Plain-text document sources:

________________

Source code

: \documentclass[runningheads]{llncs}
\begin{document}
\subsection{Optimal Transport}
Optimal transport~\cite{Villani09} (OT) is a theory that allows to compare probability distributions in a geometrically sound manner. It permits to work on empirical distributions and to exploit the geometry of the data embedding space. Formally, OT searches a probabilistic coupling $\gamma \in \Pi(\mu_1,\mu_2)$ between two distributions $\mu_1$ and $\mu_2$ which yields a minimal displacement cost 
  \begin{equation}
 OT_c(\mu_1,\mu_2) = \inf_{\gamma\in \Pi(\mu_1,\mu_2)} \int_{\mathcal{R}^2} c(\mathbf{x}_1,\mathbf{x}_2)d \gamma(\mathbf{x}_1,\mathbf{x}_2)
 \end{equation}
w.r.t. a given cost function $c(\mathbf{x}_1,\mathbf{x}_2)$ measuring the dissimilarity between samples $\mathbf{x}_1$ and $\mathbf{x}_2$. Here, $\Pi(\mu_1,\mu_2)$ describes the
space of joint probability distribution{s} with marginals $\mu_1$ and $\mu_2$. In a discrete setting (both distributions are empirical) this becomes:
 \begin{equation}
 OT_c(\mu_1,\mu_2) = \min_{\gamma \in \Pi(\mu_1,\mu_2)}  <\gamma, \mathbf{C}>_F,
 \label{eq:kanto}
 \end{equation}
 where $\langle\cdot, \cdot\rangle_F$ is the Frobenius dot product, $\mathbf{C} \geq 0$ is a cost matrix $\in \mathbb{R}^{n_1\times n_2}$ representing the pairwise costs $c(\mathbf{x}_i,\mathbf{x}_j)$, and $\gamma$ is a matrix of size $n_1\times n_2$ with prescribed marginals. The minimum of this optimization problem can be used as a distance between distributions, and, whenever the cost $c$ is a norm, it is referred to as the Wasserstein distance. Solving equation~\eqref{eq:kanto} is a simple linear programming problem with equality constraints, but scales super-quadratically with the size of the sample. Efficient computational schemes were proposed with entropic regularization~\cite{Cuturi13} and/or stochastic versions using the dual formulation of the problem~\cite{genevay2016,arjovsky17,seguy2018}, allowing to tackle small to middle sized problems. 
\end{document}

________________

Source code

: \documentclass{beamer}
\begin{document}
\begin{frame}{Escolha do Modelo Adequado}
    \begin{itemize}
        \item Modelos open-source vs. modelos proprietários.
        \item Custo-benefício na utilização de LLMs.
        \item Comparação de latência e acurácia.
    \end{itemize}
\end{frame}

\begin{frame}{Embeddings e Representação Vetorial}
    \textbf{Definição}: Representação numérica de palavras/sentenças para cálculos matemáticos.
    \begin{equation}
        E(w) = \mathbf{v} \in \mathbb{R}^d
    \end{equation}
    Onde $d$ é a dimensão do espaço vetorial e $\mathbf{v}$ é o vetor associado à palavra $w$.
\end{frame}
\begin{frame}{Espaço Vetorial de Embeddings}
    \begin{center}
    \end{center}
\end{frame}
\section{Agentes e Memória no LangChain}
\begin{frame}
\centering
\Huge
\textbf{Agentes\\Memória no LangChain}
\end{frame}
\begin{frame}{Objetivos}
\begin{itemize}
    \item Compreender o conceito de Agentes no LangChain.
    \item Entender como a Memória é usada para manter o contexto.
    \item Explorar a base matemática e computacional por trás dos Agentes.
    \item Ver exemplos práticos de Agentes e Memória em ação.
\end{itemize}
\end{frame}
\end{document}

________________

§ **Directions**
If a line above holds the string "itemize", copy it out.

§ **Answer for the task**
    \begin{itemize}
    \end{itemize}
\begin{itemize}
\end{itemize}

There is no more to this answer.